Problem requirements> If a line in the entries below contains "Spreads", copy it.

Input data>

= Beginning of Section =

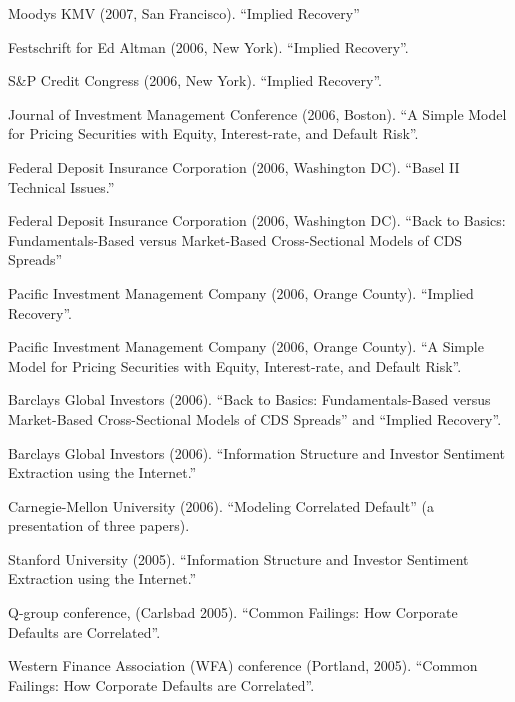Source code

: \documentclass{article}
\begin{document}
\begin{etaremune}
{\item Moodys KMV (2007, San Francisco).
``Implied Recovery'' 

\item Festschrift for Ed Altman (2006, New York).
``Implied Recovery''.

\item S\&P Credit Congress (2006, New York).
``Implied Recovery''.

\item Journal of Investment Management Conference (2006, Boston). 
``A Simple Model for Pricing  Securities with
Equity, Interest-rate, and Default Risk''.

\item Federal Deposit Insurance Corporation (2006, Washington DC).
``Basel II Technical Issues.''

\item Federal Deposit Insurance Corporation (2006, Washington DC).
``Back to Basics: Fundamentals-Based versus Market-Based Cross-Sectional Models of CDS Spreads''

\item Pacific Investment Management Company (2006, Orange County). 
``Implied Recovery''.

\item Pacific Investment Management Company (2006, Orange County). 
``A Simple Model for Pricing  Securities with
Equity, Interest-rate, and Default Risk''.


\item Barclays Global Investors (2006). 
``Back to Basics: Fundamentals-Based versus Market-Based Cross-Sectional Models of CDS Spreads'' and ``Implied Recovery''. 

\item Barclays Global Investors (2006). 
``Information Structure and Investor Sentiment Extraction using the Internet.''

\item Carnegie-Mellon University (2006). 
``Modeling Correlated Default'' (a presentation of three papers). 

\item Stanford University (2005). 
``Information Structure and Investor Sentiment Extraction using the Internet.''

\item Q-group conference, (Carlsbad 2005). 
``Common Failings: How Corporate Defaults are Correlated''. 


\item Western Finance Association (WFA) conference (Portland, 2005). 
``Common Failings: How Corporate Defaults are Correlated''. 

}
\end{etaremune}
\end{document}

= End of Section =

Answer box>
``Back to Basics: Fundamentals-Based versus Market-Based Cross-Sectional Models of CDS Spreads''
``Back to Basics: Fundamentals-Based versus Market-Based Cross-Sectional Models of CDS Spreads'' and ``Implied Recovery''. 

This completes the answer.